[Collected data]

..............................

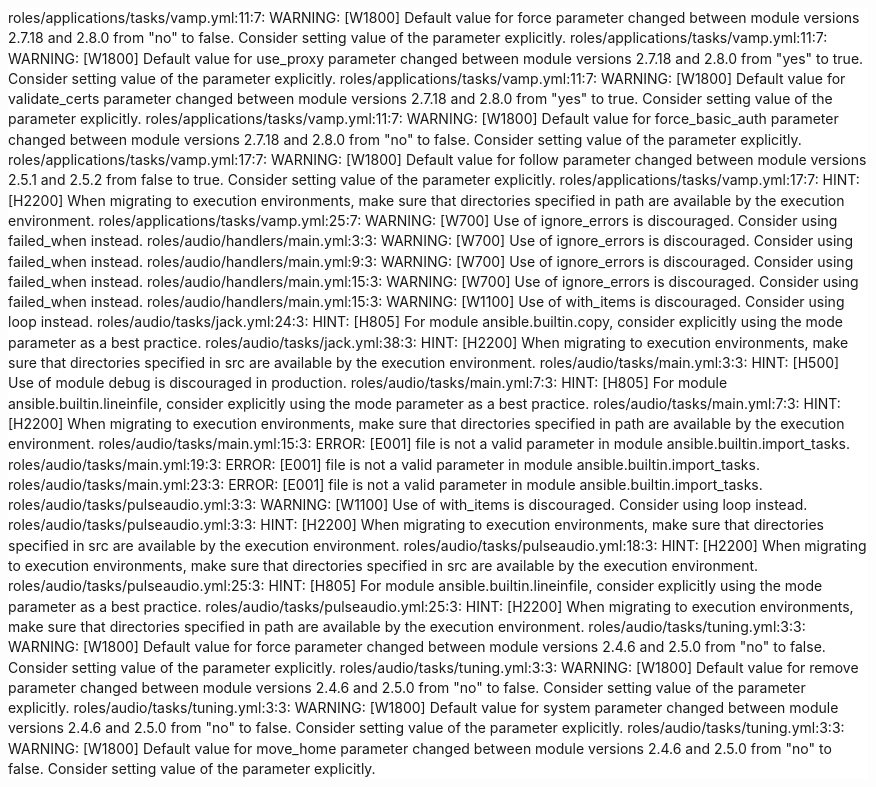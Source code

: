 roles/applications/tasks/vamp.yml:11:7: WARNING: [W1800] Default value for force parameter changed between module versions 2.7.18 and 2.8.0 from "no" to false. Consider setting value of the parameter explicitly.
roles/applications/tasks/vamp.yml:11:7: WARNING: [W1800] Default value for use_proxy parameter changed between module versions 2.7.18 and 2.8.0 from "yes" to true. Consider setting value of the parameter explicitly.
roles/applications/tasks/vamp.yml:11:7: WARNING: [W1800] Default value for validate_certs parameter changed between module versions 2.7.18 and 2.8.0 from "yes" to true. Consider setting value of the parameter explicitly.
roles/applications/tasks/vamp.yml:11:7: WARNING: [W1800] Default value for force_basic_auth parameter changed between module versions 2.7.18 and 2.8.0 from "no" to false. Consider setting value of the parameter explicitly.
roles/applications/tasks/vamp.yml:17:7: WARNING: [W1800] Default value for follow parameter changed between module versions 2.5.1 and 2.5.2 from false to true. Consider setting value of the parameter explicitly.
roles/applications/tasks/vamp.yml:17:7: HINT: [H2200] When migrating to execution environments, make sure that directories specified in path are available by the execution environment.
roles/applications/tasks/vamp.yml:25:7: WARNING: [W700] Use of ignore_errors is discouraged. Consider using failed_when instead.
roles/audio/handlers/main.yml:3:3: WARNING: [W700] Use of ignore_errors is discouraged. Consider using failed_when instead.
roles/audio/handlers/main.yml:9:3: WARNING: [W700] Use of ignore_errors is discouraged. Consider using failed_when instead.
roles/audio/handlers/main.yml:15:3: WARNING: [W700] Use of ignore_errors is discouraged. Consider using failed_when instead.
roles/audio/handlers/main.yml:15:3: WARNING: [W1100] Use of with_items is discouraged. Consider using loop instead.
roles/audio/tasks/jack.yml:24:3: HINT: [H805] For module ansible.builtin.copy, consider explicitly using the mode parameter as a best practice.
roles/audio/tasks/jack.yml:38:3: HINT: [H2200] When migrating to execution environments, make sure that directories specified in src are available by the execution environment.
roles/audio/tasks/main.yml:3:3: HINT: [H500] Use of module debug is discouraged in production.
roles/audio/tasks/main.yml:7:3: HINT: [H805] For module ansible.builtin.lineinfile, consider explicitly using the mode parameter as a best practice.
roles/audio/tasks/main.yml:7:3: HINT: [H2200] When migrating to execution environments, make sure that directories specified in path are available by the execution environment.
roles/audio/tasks/main.yml:15:3: ERROR: [E001] file is not a valid parameter in module ansible.builtin.import_tasks.
roles/audio/tasks/main.yml:19:3: ERROR: [E001] file is not a valid parameter in module ansible.builtin.import_tasks.
roles/audio/tasks/main.yml:23:3: ERROR: [E001] file is not a valid parameter in module ansible.builtin.import_tasks.
roles/audio/tasks/pulseaudio.yml:3:3: WARNING: [W1100] Use of with_items is discouraged. Consider using loop instead.
roles/audio/tasks/pulseaudio.yml:3:3: HINT: [H2200] When migrating to execution environments, make sure that directories specified in src are available by the execution environment.
roles/audio/tasks/pulseaudio.yml:18:3: HINT: [H2200] When migrating to execution environments, make sure that directories specified in src are available by the execution environment.
roles/audio/tasks/pulseaudio.yml:25:3: HINT: [H805] For module ansible.builtin.lineinfile, consider explicitly using the mode parameter as a best practice.
roles/audio/tasks/pulseaudio.yml:25:3: HINT: [H2200] When migrating to execution environments, make sure that directories specified in path are available by the execution environment.
roles/audio/tasks/tuning.yml:3:3: WARNING: [W1800] Default value for force parameter changed between module versions 2.4.6 and 2.5.0 from "no" to false. Consider setting value of the parameter explicitly.
roles/audio/tasks/tuning.yml:3:3: WARNING: [W1800] Default value for remove parameter changed between module versions 2.4.6 and 2.5.0 from "no" to false. Consider setting value of the parameter explicitly.
roles/audio/tasks/tuning.yml:3:3: WARNING: [W1800] Default value for system parameter changed between module versions 2.4.6 and 2.5.0 from "no" to false. Consider setting value of the parameter explicitly.
roles/audio/tasks/tuning.yml:3:3: WARNING: [W1800] Default value for move_home parameter changed between module versions 2.4.6 and 2.5.0 from "no" to false. Consider setting value of the parameter explicitly.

..............................

• [EXERCISE]: Quote the data above from the line containing "roles/audio/tasks/main.yml:7:3: HINT: [H2200]" to the line containing "force parameter changed between module versions 2.4.6", inclusive, and stop.

• [EXERCISE SOLUTION]:
roles/audio/tasks/main.yml:7:3: HINT: [H2200] When migrating to execution environments, make sure that directories specified in path are available by the execution environment.
roles/audio/tasks/main.yml:15:3: ERROR: [E001] file is not a valid parameter in module ansible.builtin.import_tasks.
roles/audio/tasks/main.yml:19:3: ERROR: [E001] file is not a valid parameter in module ansible.builtin.import_tasks.
roles/audio/tasks/main.yml:23:3: ERROR: [E001] file is not a valid parameter in module ansible.builtin.import_tasks.
roles/audio/tasks/pulseaudio.yml:3:3: WARNING: [W1100] Use of with_items is discouraged. Consider using loop instead.
roles/audio/tasks/pulseaudio.yml:3:3: HINT: [H2200] When migrating to execution environments, make sure that directories specified in src are available by the execution environment.
roles/audio/tasks/pulseaudio.yml:18:3: HINT: [H2200] When migrating to execution environments, make sure that directories specified in src are available by the execution environment.
roles/audio/tasks/pulseaudio.yml:25:3: HINT: [H805] For module ansible.builtin.lineinfile, consider explicitly using the mode parameter as a best practice.
roles/audio/tasks/pulseaudio.yml:25:3: HINT: [H2200] When migrating to execution environments, make sure that directories specified in path are available by the execution environment.
roles/audio/tasks/tuning.yml:3:3: WARNING: [W1800] Default value for force parameter changed between module versions 2.4.6 and 2.5.0 from "no" to false. Consider setting value of the parameter explicitly.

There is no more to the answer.